As temperatures begin to rise with the onset of summer, tempers have been rising too. Protests have broken out across the country over prolonged, unannounced power cuts. There is concern of course that things could worsen as the mercury rises further. With people damaging a grid station in Sukkur, a symbolic funeral of the State Minister for Water and Power Abid Sher Ali taken out in Tank where up to 22 hours of loadshedding has been taking place and small rallies popping up across the country, the prime minister on Monday called a meeting in Islamabad to discuss the crisis – aware of course that his government had run its electoral campaign on a promise to deal with the energy crisis. Sher Ali has insisted that power cuts will be limited to six to eight hours over the summer, but since they are already exceeding that period even in large cities such as Lahore, it is hard to attach too much credibility to these words. Promises, such as the one by Sher Ali that 1500MW would be added to the grid system by June, with a line pulled in from Iran to Khuzdar can also only be believed after they are seen.

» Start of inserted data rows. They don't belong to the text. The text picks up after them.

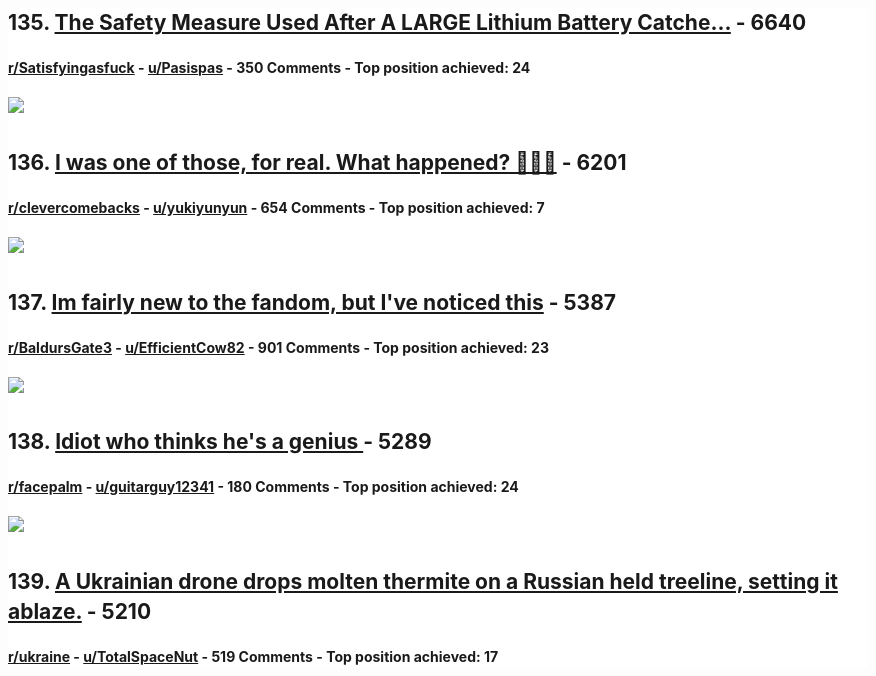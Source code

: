 ## 135. [The Safety Measure Used After A LARGE Lithium Battery Catche...](http://reddit.com/r/Satisfyingasfuck/comments/1f7e6i3/the_safety_measure_used_after_a_large_lithium/) - 6640
#### [r/Satisfyingasfuck](http://reddit.com/r/Satisfyingasfuck) - [u/Pasispas](http://reddit.com/u/Pasispas) - 350 Comments - Top position achieved: 24

<a href="https://v.redd.it/540dcsekwfmd1"><img src="https://external-preview.redd.it/NHU4bmN0ZWt3Zm1kMYdW8OPXvOL-oPPFf3rZEPW3_7zoef_KniQMmk2sTbvA.png?width=140&amp;height=140&amp;crop=140:140,smart&amp;format=jpg&amp;v=enabled&amp;lthumb=true&amp;s=b2480b2ce3ef6b6b7e3f2feed577bb3c5fe634c6"></img></a>

## 136. [I was one of those, for real. What happened? 🤷🏼‍♂️](http://reddit.com/r/clevercomebacks/comments/1f7o7d9/i_was_one_of_those_for_real_what_happened/) - 6201
#### [r/clevercomebacks](http://reddit.com/r/clevercomebacks) - [u/yukiyunyun](http://reddit.com/u/yukiyunyun) - 654 Comments - Top position achieved: 7

<a href="https://i.redd.it/320basxz2imd1.jpeg"><img src="https://b.thumbs.redditmedia.com/L-s6yYPrkl6EhD0UKPovNODkWtAqA1P7ArZ7-ih9aCU.jpg"></img></a>

## 137. [Im fairly new to the fandom, but I've noticed this](http://reddit.com/r/BaldursGate3/comments/1f74gym/im_fairly_new_to_the_fandom_but_ive_noticed_this/) - 5387
#### [r/BaldursGate3](http://reddit.com/r/BaldursGate3) - [u/EfficientCow82](http://reddit.com/u/EfficientCow82) - 901 Comments - Top position achieved: 23

<a href="https://i.redd.it/1g3075odtdmd1.jpeg"><img src="https://b.thumbs.redditmedia.com/g3wTd_phn6Vbvmn0MGf3ovlJvKtxUtZShiIqwTE_0XI.jpg"></img></a>

## 138. [Idiot who thinks he's a genius ](http://reddit.com/r/facepalm/comments/1f72bwb/idiot_who_thinks_hes_a_genius/) - 5289
#### [r/facepalm](http://reddit.com/r/facepalm) - [u/guitarguy12341](http://reddit.com/u/guitarguy12341) - 180 Comments - Top position achieved: 24

<a href="https://i.redd.it/2dtyrgqo4dmd1.png"><img src="https://b.thumbs.redditmedia.com/mFJIYmcq0gPk0-gB1emv8VaacZK3CdhZDmJoykJ61Mc.jpg"></img></a>

## 139. [A Ukrainian drone drops molten thermite on a Russian held treeline, setting it ablaze.](http://reddit.com/r/ukraine/comments/1f74vg1/a_ukrainian_drone_drops_molten_thermite_on_a/) - 5210
#### [r/ukraine](http://reddit.com/r/ukraine) - [u/TotalSpaceNut](http://reddit.com/u/TotalSpaceNut) - 519 Comments - Top position achieved: 17
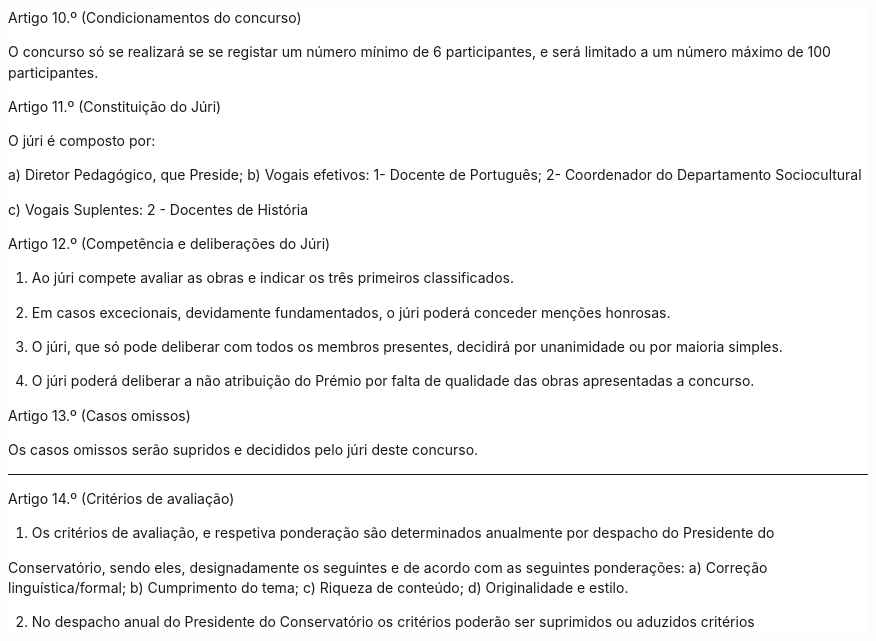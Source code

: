 
Artigo 10.º
(Condicionamentos do concurso)

O concurso só se realizará se se registar um número mínimo de 6 participantes, e será limitado a um número máximo de
100 participantes.


Artigo 11.º
(Constituição do Júri)


O júri é composto por:

a) Diretor Pedagógico, que Preside;
b) Vogais efetivos:
1- Docente de Português;
2- Coordenador do Departamento Sociocultural

c) Vogais Suplentes:
2 - Docentes de História


Artigo 12.º
(Competência e deliberações do Júri)

1. Ao júri compete avaliar as obras e indicar os três primeiros classificados.

2. Em casos excecionais, devidamente fundamentados, o júri poderá conceder menções honrosas.

3. O júri, que só pode deliberar com todos os membros presentes, decidirá por unanimidade ou por maioria simples.

4. O júri poderá deliberar a não atribuição do Prémio por falta de qualidade das obras apresentadas a concurso.


Artigo 13.º
(Casos omissos)

Os casos omissos serão supridos e decididos pelo júri deste concurso.




---

Artigo 14.º
(Critérios de avaliação)

1. Os critérios de avaliação, e respetiva ponderação são determinados anualmente por despacho do Presidente do

Conservatório, sendo eles, designadamente os seguintes e de acordo com as seguintes ponderações:
a) Correção linguística/formal;
b) Cumprimento do tema;
c) Riqueza de conteúdo;
d) Originalidade e estilo.

2. No despacho anual do Presidente do Conservatório os critérios poderão ser suprimidos ou aduzidos critérios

According to reports, the PM was told by the water and power ministry that the shortfall stood at 3000MW. Power officials have privately been quoted as saying it stands closer to 5000MW, and this playing around with the truth cannot help planning very much. The controversy over just how big the power shortfall is has raged for some time. To add to this, there are outstanding power dues of Rs492 billion, Rs366 billion against the private sector and the rest against the public sector. Abid Sher Ali has already ordered Lesco to cut the power supply of defaulting government institutions. How effective these measures will be is hard to predict. But what we see before us is a government desperate to tackle a problem that some believe could lead this summer to widespread protests. The patience of the people has run out after years of suffering, while economic losses and

unemployment have mounted. There is question over quite how much the government can do. Divergent views exist among experts regarding short-term solutions; long-term remedies should have begun years, in fact decades, ago. But since it had made its pledge ahead of elections, it falls on the shoulders of the government to find a solution. Right now it seems to be quivering under the burden.